Kasus keracunan terjadi berulang dengan pola serupa: makanan dikirim, siswa jatuh sakit, dapur ditutup sementara, lalu kasus menghilang tanpa evaluasi menyeluruh.
Di Lembang, Bandung Barat, 124 siswa dan guru terkapar usai menyantap menu MBG. Di Gunungkidul, hampir 700 anak mengalami gejala yang sama. Situasi serupa juga terjadi di sejumlah provinsi lain seperti Jawa Timur, Kalimantan Selatan, dan NTT.
Namun hingga kini, belum satu pun pengelola dapur atau pemasok diproses hukum. Hasil laboratorium kerap tertunda berbulan-bulan, sementara korban terus bertambah. "Hukum tampak tumpul ke atas dan tajam ke bawah. Satgas dibentuk, tapi pola tetap sama—korban dirawat, dapur ditutup, lalu kasus lenyap dari sorotan," kritik Farid.
Hak atas pangan aman dan bergizi merupakan hak dasar warga negara. Namun pelanggaran berulang menunjukkan lemahnya tanggung jawab negara dalam melindungi kesehatan publik. Kompensasi bagi korban sejauh ini hanya berupa pengobatan gratis tanpa restitusi atau sanksi bagi pelaku. "Seolah ribuan anak dapat menukar kesehatan mereka dengan secarik surat maaf," ujarnya.
Sejumlah negara dinilai berhasil menjalankan program serupa dengan sistem pengawasan ketat dan keterlibatan komunitas lokal. Brasil menerapkan Programa Nacional de Alimentação Escolar yang melibatkan dapur sekolah dan petani lokal di bawah dewan pangan independen. India sukses dengan Mid-Day Meal Scheme menggunakan dapur komunitas bersertifikat higienis. Cina mengawasi School Nutrition Improvement Plan lewat audit digital bahan makanan. Jepang menjadikan kyūshoku (makan siang sekolah) bagian dari pendidikan karakter dan kesehatan, dijalankan tenaga gizi profesional di dapur steril.
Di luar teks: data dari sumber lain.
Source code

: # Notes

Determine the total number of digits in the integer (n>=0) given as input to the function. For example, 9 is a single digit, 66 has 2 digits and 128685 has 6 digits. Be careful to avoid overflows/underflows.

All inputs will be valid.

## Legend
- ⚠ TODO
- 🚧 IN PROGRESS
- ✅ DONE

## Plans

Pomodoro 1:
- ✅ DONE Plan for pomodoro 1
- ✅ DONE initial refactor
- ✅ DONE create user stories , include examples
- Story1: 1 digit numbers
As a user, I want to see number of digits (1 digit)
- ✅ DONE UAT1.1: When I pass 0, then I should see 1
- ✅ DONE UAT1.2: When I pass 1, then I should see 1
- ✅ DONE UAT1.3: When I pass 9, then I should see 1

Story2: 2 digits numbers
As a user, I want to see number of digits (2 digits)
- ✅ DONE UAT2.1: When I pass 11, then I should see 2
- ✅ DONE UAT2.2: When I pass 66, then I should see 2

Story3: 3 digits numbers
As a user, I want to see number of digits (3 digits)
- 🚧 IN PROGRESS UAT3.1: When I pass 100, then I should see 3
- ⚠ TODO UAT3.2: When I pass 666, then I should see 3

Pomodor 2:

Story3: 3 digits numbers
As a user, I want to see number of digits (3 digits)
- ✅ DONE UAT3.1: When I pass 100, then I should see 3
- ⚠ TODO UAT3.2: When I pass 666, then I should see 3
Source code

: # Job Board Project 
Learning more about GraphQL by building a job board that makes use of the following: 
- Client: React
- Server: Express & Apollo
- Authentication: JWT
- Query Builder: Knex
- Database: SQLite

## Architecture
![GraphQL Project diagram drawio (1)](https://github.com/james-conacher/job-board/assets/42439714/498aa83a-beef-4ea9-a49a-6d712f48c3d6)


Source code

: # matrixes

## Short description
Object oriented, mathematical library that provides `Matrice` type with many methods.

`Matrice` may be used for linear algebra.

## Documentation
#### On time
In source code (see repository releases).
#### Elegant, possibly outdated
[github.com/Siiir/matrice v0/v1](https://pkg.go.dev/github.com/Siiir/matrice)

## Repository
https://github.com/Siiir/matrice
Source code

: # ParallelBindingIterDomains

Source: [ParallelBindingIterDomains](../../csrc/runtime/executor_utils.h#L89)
Model serupa mulai diwacanakan di Indonesia dengan pelibatan kantin sekolah sebagai pengelola MBG. Pola ini dinilai lebih efisien karena dekat dengan siswa, mudah diawasi guru dan orang tua, serta mengurangi risiko kontaminasi akibat distribusi panjang.
"Jika dijalankan dengan transparansi dan pengawasan ketat, kantin sekolah bisa menjadi titik balik perbaikan MBG, Namun jika hanya memindahkan tanggung jawab tanpa sistem yang kuat, program ini akan tetap bergizi bagi kontraktor, tetapi beracun bagi penerima manfaat.,"katanya
Indonesia memiliki ahli, peraturan, dan sumber daya memadai untuk menjamin keamanan pangan. Namun tanpa kemauan politik dan penegakan hukum yang tegas, tragedi keracunan MBG akan terus berulang. "Setiap suapan seharusnya menghadirkan rasa aman. Selama keamanan pangan diabaikan, program ini akan terus menorehkan luka kolektif," tutup Farid.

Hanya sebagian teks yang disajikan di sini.